Don Watkins frets that distrusting and cynical residents will churn out sordid tales about how he used his political office to pocket $66,000 in a land deal for a place to bury a badly needed waterline.
And that's exactly what the Alpine mayor doesn't want.He adamantly denies he is selling any of his 10 acres on 900 North to the city for the crosstown utility pipe. In fact, Watkins says he'll most likely let the city take an easement for free.
"I'm going to go the extra mile to make sure there isn't a perceived benefit," he said.
"I'd hoped they'd be able to strike a deal with one of my neighbors so it doesn't appear I'm getting a number of benefits. The land is not for sale."
His colleagues on the City Council agreed last week to spend up to $66,000 to buy a small piece of land Watkins has owned for seven years. An easement could cost $13,500, they voted.
The mayor plans to meet with City Administrator John Newman in the next two weeks to work out a deal. City officials could employ eminent domain powers if talks reach an impasse, but Watkins doesn't appear too worried about negotiations.
"Normally what you'd do is buy an easement, but I may just let them put it in," he said.
"We will negotiate at fair-market value," said Newman, who has received approval from the council to start negotiations with Watkins. "Then, a (condemnation) if an agreement is not made."
Councilwoman Pheobe Blackham stresses she wants Newman to concentrate on obtaining an easement instead of purchasing the lot during negotiations.
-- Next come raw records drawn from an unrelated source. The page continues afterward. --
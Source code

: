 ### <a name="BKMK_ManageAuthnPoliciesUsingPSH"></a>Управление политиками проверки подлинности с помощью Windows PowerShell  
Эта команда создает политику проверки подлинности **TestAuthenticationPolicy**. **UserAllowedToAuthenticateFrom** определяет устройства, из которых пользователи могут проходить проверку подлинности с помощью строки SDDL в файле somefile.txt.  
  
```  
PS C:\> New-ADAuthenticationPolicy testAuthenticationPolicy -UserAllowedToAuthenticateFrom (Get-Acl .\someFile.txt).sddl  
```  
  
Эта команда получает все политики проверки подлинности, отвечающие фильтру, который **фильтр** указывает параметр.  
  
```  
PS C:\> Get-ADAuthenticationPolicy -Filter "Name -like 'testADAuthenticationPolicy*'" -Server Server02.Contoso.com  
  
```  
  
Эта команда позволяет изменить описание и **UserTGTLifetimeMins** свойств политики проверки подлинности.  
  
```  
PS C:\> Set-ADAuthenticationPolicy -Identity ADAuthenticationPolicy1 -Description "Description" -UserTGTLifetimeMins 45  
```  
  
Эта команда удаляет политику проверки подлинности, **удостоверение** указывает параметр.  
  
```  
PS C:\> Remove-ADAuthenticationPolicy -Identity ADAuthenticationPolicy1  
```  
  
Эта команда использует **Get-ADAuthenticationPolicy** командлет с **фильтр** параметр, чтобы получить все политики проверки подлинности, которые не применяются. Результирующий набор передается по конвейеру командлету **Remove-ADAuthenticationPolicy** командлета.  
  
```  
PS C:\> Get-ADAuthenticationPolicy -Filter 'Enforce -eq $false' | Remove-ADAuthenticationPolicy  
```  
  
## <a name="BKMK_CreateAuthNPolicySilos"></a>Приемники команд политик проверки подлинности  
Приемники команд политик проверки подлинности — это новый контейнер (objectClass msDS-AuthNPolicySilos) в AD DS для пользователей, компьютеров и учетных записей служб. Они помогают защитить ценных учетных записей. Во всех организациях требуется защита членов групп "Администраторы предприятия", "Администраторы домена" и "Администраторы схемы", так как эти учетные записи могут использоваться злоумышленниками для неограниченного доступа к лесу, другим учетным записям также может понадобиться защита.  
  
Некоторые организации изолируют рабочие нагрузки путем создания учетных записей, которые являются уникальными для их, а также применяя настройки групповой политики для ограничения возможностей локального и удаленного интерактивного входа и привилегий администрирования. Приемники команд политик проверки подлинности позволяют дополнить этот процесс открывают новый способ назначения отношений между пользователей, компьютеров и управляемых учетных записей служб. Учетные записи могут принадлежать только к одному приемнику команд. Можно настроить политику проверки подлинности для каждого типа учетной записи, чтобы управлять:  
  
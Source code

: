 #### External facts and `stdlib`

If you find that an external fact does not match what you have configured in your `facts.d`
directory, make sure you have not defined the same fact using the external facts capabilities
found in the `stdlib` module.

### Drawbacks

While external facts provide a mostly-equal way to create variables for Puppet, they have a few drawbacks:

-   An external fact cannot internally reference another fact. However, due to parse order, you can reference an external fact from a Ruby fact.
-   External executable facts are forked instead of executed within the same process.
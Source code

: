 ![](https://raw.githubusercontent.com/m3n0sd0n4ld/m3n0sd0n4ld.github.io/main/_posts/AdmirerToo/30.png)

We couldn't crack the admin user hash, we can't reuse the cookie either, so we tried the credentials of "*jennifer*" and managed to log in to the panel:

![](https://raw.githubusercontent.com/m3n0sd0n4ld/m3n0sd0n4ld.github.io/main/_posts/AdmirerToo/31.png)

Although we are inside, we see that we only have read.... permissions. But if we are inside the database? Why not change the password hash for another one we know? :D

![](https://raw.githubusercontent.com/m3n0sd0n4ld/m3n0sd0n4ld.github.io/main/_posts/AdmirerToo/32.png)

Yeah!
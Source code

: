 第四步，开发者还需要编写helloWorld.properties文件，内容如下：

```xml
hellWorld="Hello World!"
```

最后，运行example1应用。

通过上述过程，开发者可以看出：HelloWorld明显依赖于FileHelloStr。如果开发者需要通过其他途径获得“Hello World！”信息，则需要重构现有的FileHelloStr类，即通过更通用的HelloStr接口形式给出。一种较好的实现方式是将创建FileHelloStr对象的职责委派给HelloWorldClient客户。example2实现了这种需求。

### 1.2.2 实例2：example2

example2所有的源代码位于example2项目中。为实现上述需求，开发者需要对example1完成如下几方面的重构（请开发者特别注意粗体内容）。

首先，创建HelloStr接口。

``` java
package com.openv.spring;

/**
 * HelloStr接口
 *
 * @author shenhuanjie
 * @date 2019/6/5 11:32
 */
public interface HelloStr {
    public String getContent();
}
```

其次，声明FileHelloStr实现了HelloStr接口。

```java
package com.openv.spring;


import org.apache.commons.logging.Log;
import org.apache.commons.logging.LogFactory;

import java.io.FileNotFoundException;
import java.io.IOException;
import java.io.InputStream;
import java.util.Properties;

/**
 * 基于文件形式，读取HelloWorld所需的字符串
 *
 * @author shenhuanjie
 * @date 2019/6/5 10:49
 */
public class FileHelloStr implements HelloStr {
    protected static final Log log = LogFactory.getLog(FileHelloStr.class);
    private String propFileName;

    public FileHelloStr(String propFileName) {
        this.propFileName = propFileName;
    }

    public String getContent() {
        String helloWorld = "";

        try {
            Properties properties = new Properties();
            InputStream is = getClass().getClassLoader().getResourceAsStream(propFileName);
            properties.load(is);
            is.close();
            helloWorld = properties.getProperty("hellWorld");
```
There's not much the city can do with such a small piece of ground, she said.
"The only reason to own it is to put a road on it," Newman agreed.
Newman outlined negotiation strategies for the land in a council meeting last week, topics that could legally be discussed behind closed doors in accordance with state open-meeting statutes.
Utah laws allow public bodies to close meetings to the public for discussion of professional competence or physical or mental health of an individual, collective bargaining, litigation, purchase of real property, security matters and criminal investigations.
Newman said he broached the subject in the meeting although it was not listed on the agenda for discussion because he wanted to quash any speculations of impropriety or backdoor wrangling.
He also needed approval from the council to start the admittedly sensitive negotiations with Watkins, who, technically, as the city's top elected official, is Newman's boss.
Watkins was on vacation the week Newman talked about the upcoming negotiations.
"The benefit that would come is if the waterline is put in a place that's advantageous someday," Watkins said. "I just don't know where to have them put it."